Work to complete =
Every entry in the data is to be written out exactly; no picture belongs in the copy.

Excerpted data =
* * *
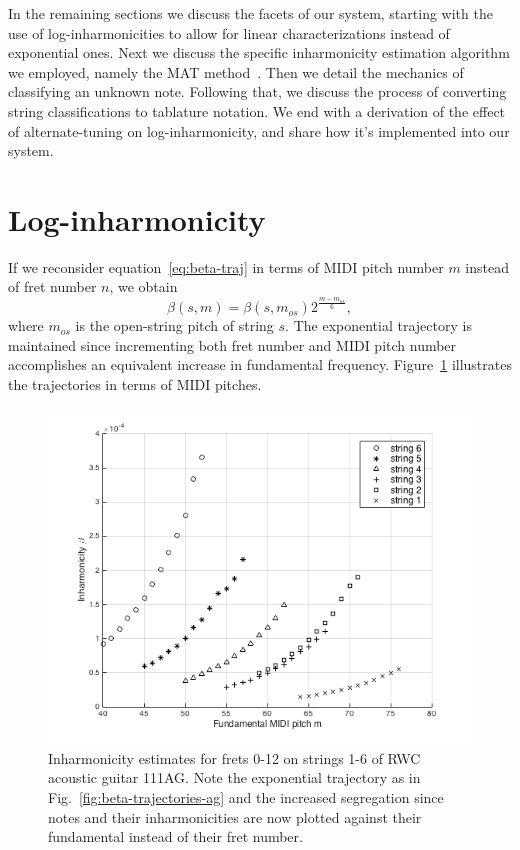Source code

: \documentclass[12pt]{cmuthesis}
\begin{document}
In the remaining sections we discuss the facets of our system, starting with the use of log-inharmonicities to allow for linear characterizations instead of exponential ones. Next we discuss the specific inharmonicity estimation algorithm we employed, namely the MAT method~\cite{hodgkinson2009}. Then we detail the mechanics of classifying an unknown note. Following that, we discuss the process of converting string classifications to tablature notation. We end with a derivation of the effect of alternate-tuning on log-inharmonicity, and share how it's implemented into our system.

\section{Log-inharmonicity}
If we reconsider equation~\eqref{eq:beta-traj} in terms of MIDI pitch number $m$ instead of fret number $n$, we obtain
\begin{equation}
\beta(s,m) = \beta(s,m_{os})2^{\frac{m-m_{os}}{6}},
\end{equation}
where $m_{os}$ is the open-string pitch of string $s$. The exponential trajectory is maintained since incrementing both fret number and MIDI pitch number accomplishes an equivalent increase in fundamental frequency. Figure~\ref{fig:beta-v-midi} illustrates the trajectories in terms of MIDI pitches.

\begin{figure}[h] 
\label{fig:beta-v-midi}
\centering
\includegraphics[scale=0.7]{beta-v-midi}
\caption{Inharmonicity estimates for frets 0-12 on strings 1-6 of RWC acoustic guitar 111AG. Note the exponential trajectory as in Fig.~\ref{fig:beta-trajectories-ag} and the increased segregation since notes and their inharmonicities are now plotted against their fundamental instead of their fret number.}
\end{figure}
\end{document}
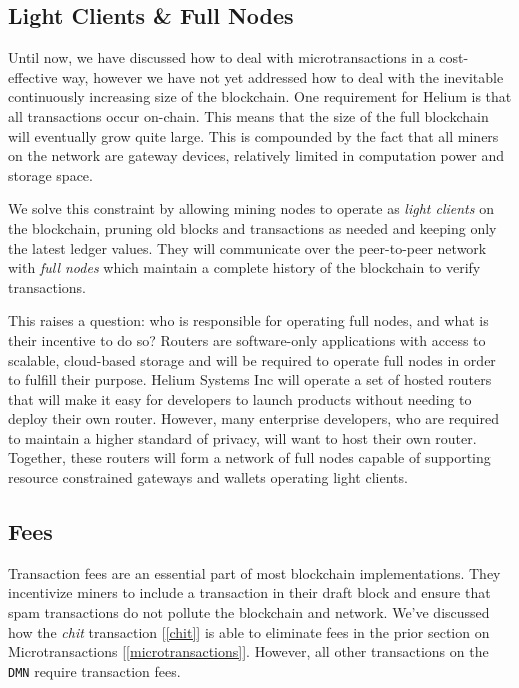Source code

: \documentclass[UTF8, 10pt, nonatbib, nocopyrightspace, reprint]{sigplanconf}
\newcommand{\secref}[1]{[\autoref{#1}]}
\begin{document}
\subsection{Light Clients \& Full Nodes} \label{full-nodes}

Until now, we have discussed how to deal with microtransactions in a cost-effective way, however we have not yet addressed how to deal with the inevitable continuously increasing size of the blockchain. One requirement for Helium is that all transactions occur on-chain. This means that the size of the full blockchain will eventually grow quite large. This is compounded by the fact that all miners on the network are gateway devices, relatively limited in computation power and storage space.

We solve this constraint by allowing mining nodes to operate as \emph{light clients} on the blockchain, pruning old blocks and transactions as needed and keeping only the latest ledger values. They will communicate over the peer-to-peer network with \emph{full nodes} which maintain a complete history of the blockchain to verify transactions.

This raises a question: who is responsible for operating full nodes, and what is their incentive to do so? Routers are software-only applications with access to scalable, cloud-based storage and will be required to operate full nodes in order to fulfill their purpose. Helium Systems Inc will operate a set of hosted routers that will make it easy for developers to launch products without needing to deploy their own router. However, many enterprise developers, who are required to maintain a higher standard of privacy, will want to host their own router. Together, these routers will form a network of full nodes capable of supporting resource constrained gateways and wallets operating light clients.

\subsection{Fees} \label{fees}

Transaction fees are an essential part of most blockchain implementations. They incentivize miners to include a transaction in their draft block and ensure that spam transactions do not pollute the blockchain and network. We've discussed how the \emph{chit} transaction \secref{chit} is able to eliminate fees in the prior section on Microtransactions \secref{microtransactions}. However, all other transactions on the \verb|DMN| require transaction fees.
\end{document}
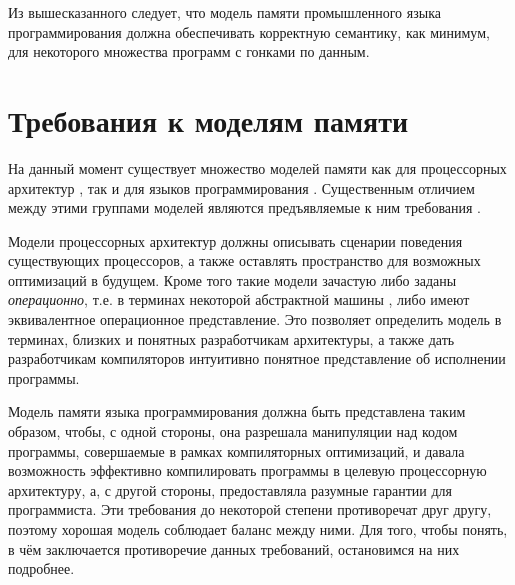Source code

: Из вышесказанного следует, что модель памяти промышленного языка программирования должна обеспечивать корректную семантику,
как минимум, для некоторого множества программ с гонками по данным.

\section{Требования к моделям памяти}
На данный момент существует множество моделей памяти как для процессорных архитектур
\cite{Sewell-al:CACM10,Alglave-al:TOPLAS14,Flur-al:POPL16,Pulte-al:POPL18,Sarkar-al:PLDI11,Kavanagh-Brookes:CoRR17},
так и для языков программирования
\cite{Crary-Sullivan:POPL15,Lamport:TC79,Boudol-al:EXPRESS12,Boudol-Petri:POPL09,PichonPharabod-Sewell:POPL16,Jeffrey-Riely:LICS16,
Nienhuis-al:OOPSLA16,Batty-al:POPL11,Manson-al:POPL05}.
Существенным отличием между этими группами моделей являются предъявляемые к ним требования .

Модели процессорных архитектур должны описывать сценарии поведения существующих процессоров, а также оставлять пространство
для возможных оптимизаций в будущем.
Кроме того такие модели зачастую либо заданы \emph{операционно}, т.е. в терминах некоторой
абстрактной машины \cite{Diehl-al:FGCS00}, либо имеют эквивалентное операционное представление.
Это позволяет определить модель в терминах, близких и понятных разработчикам архитектуры,
а также дать разработчикам компиляторов интуитивно понятное представление
об исполнении программы.

Модель памяти языка программирования должна быть представлена таким образом, чтобы, с одной стороны,
она разрешала манипуляции над кодом программы, совершаемые в рамках компиляторных оптимизаций, и давала возможность
эффективно компилировать программы в целевую процессорную архитектуру, а, с другой стороны, предоставляла
разумные гарантии для программиста.
Эти требования до некоторой степени противоречат друг другу, поэтому хорошая модель
соблюдает баланс между ними.
Для того, чтобы понять, в чём заключается противоречие данных требований, остановимся на них подробнее.

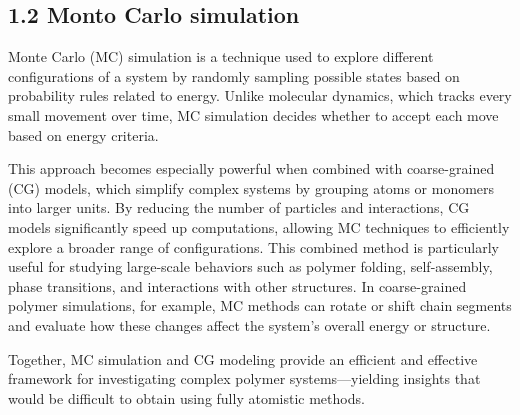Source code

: \documentclass[12pt]{article}
\begin{document}
\begin{flushleft}
	
	
\vspace{-1em} 

\subsection*{1.2 Monto Carlo simulation}



Monte Carlo (MC) simulation is a technique used to explore different configurations of a system by randomly sampling possible states based on probability rules related to energy. Unlike molecular dynamics, which tracks every small movement over time, MC simulation decides whether to accept each move based on energy criteria.

This approach becomes especially powerful when combined with coarse-grained (CG) models, which simplify complex systems by grouping atoms or monomers into larger units. By reducing the number of particles and interactions, CG models significantly speed up computations, allowing MC techniques to efficiently explore a broader range of configurations. This combined method is particularly useful for studying large-scale behaviors such as polymer folding, self-assembly, phase transitions, and interactions with other structures. In coarse-grained polymer simulations, for example, MC methods can rotate or shift chain segments and evaluate how these changes affect the system’s overall energy or structure.

Together, MC simulation and CG modeling provide an efficient and effective framework for investigating complex polymer systems—yielding insights that would be difficult to obtain using fully atomistic methods.

\end{flushleft}
\end{document}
* * *
Result below =
Source code

: \documentclass[12pt]{cmuthesis}
\begin{document}
In the remaining sections we discuss the facets of our system, starting with the use of log-inharmonicities to allow for linear characterizations instead of exponential ones. Next we discuss the specific inharmonicity estimation algorithm we employed, namely the MAT method~\cite{hodgkinson2009}. Then we detail the mechanics of classifying an unknown note. Following that, we discuss the process of converting string classifications to tablature notation. We end with a derivation of the effect of alternate-tuning on log-inharmonicity, and share how it's implemented into our system.

\section{Log-inharmonicity}
If we reconsider equation~\eqref{eq:beta-traj} in terms of MIDI pitch number $m$ instead of fret number $n$, we obtain
\begin{equation}
\beta(s,m) = \beta(s,m_{os})2^{\frac{m-m_{os}}{6}},
\end{equation}
where $m_{os}$ is the open-string pitch of string $s$. The exponential trajectory is maintained since incrementing both fret number and MIDI pitch number accomplishes an equivalent increase in fundamental frequency. Figure~\ref{fig:beta-v-midi} illustrates the trajectories in terms of MIDI pitches.

\begin{figure}[h] 
\label{fig:beta-v-midi}
\centering
\includegraphics[scale=0.7]{beta-v-midi}
\caption{Inharmonicity estimates for frets 0-12 on strings 1-6 of RWC acoustic guitar 111AG. Note the exponential trajectory as in Fig.~\ref{fig:beta-trajectories-ag} and the increased segregation since notes and their inharmonicities are now plotted against their fundamental instead of their fret number.}
\end{figure}
\end{document}
Source code

: \documentclass[UTF8, 10pt, nonatbib, nocopyrightspace, reprint]{sigplanconf}
\newcommand{\secref}[1]{[\autoref{#1}]}
\begin{document}
\subsection{Light Clients \& Full Nodes} \label{full-nodes}

Until now, we have discussed how to deal with microtransactions in a cost-effective way, however we have not yet addressed how to deal with the inevitable continuously increasing size of the blockchain. One requirement for Helium is that all transactions occur on-chain. This means that the size of the full blockchain will eventually grow quite large. This is compounded by the fact that all miners on the network are gateway devices, relatively limited in computation power and storage space.

We solve this constraint by allowing mining nodes to operate as \emph{light clients} on the blockchain, pruning old blocks and transactions as needed and keeping only the latest ledger values. They will communicate over the peer-to-peer network with \emph{full nodes} which maintain a complete history of the blockchain to verify transactions.

This raises a question: who is responsible for operating full nodes, and what is their incentive to do so? Routers are software-only applications with access to scalable, cloud-based storage and will be required to operate full nodes in order to fulfill their purpose. Helium Systems Inc will operate a set of hosted routers that will make it easy for developers to launch products without needing to deploy their own router. However, many enterprise developers, who are required to maintain a higher standard of privacy, will want to host their own router. Together, these routers will form a network of full nodes capable of supporting resource constrained gateways and wallets operating light clients.

\subsection{Fees} \label{fees}

Transaction fees are an essential part of most blockchain implementations. They incentivize miners to include a transaction in their draft block and ensure that spam transactions do not pollute the blockchain and network. We've discussed how the \emph{chit} transaction \secref{chit} is able to eliminate fees in the prior section on Microtransactions \secref{microtransactions}. However, all other transactions on the \verb|DMN| require transaction fees.
\end{document}
Source code

: Из вышесказанного следует, что модель памяти промышленного языка программирования должна обеспечивать корректную семантику,
как минимум, для некоторого множества программ с гонками по данным.

\section{Требования к моделям памяти}
На данный момент существует множество моделей памяти как для процессорных архитектур
\cite{Sewell-al:CACM10,Alglave-al:TOPLAS14,Flur-al:POPL16,Pulte-al:POPL18,Sarkar-al:PLDI11,Kavanagh-Brookes:CoRR17},
так и для языков программирования
\cite{Crary-Sullivan:POPL15,Lamport:TC79,Boudol-al:EXPRESS12,Boudol-Petri:POPL09,PichonPharabod-Sewell:POPL16,Jeffrey-Riely:LICS16,
Nienhuis-al:OOPSLA16,Batty-al:POPL11,Manson-al:POPL05}.
Существенным отличием между этими группами моделей являются предъявляемые к ним требования .

Модели процессорных архитектур должны описывать сценарии поведения существующих процессоров, а также оставлять пространство
для возможных оптимизаций в будущем.
Кроме того такие модели зачастую либо заданы \emph{операционно}, т.е. в терминах некоторой
абстрактной машины \cite{Diehl-al:FGCS00}, либо имеют эквивалентное операционное представление.
Это позволяет определить модель в терминах, близких и понятных разработчикам архитектуры,
а также дать разработчикам компиляторов интуитивно понятное представление
об исполнении программы.

Модель памяти языка программирования должна быть представлена таким образом, чтобы, с одной стороны,
она разрешала манипуляции над кодом программы, совершаемые в рамках компиляторных оптимизаций, и давала возможность
эффективно компилировать программы в целевую процессорную архитектуру, а, с другой стороны, предоставляла
разумные гарантии для программиста.
Эти требования до некоторой степени противоречат друг другу, поэтому хорошая модель
соблюдает баланс между ними.
Для того, чтобы понять, в чём заключается противоречие данных требований, остановимся на них подробнее.

Source code

: \documentclass[12pt]{article}
\begin{document}
\begin{flushleft}
	
	
\vspace{-1em} 

\subsection*{1.2 Monto Carlo simulation}



Monte Carlo (MC) simulation is a technique used to explore different configurations of a system by randomly sampling possible states based on probability rules related to energy. Unlike molecular dynamics, which tracks every small movement over time, MC simulation decides whether to accept each move based on energy criteria.

This approach becomes especially powerful when combined with coarse-grained (CG) models, which simplify complex systems by grouping atoms or monomers into larger units. By reducing the number of particles and interactions, CG models significantly speed up computations, allowing MC techniques to efficiently explore a broader range of configurations. This combined method is particularly useful for studying large-scale behaviors such as polymer folding, self-assembly, phase transitions, and interactions with other structures. In coarse-grained polymer simulations, for example, MC methods can rotate or shift chain segments and evaluate how these changes affect the system’s overall energy or structure.

Together, MC simulation and CG modeling provide an efficient and effective framework for investigating complex polymer systems—yielding insights that would be difficult to obtain using fully atomistic methods.

\end{flushleft}
\end{document}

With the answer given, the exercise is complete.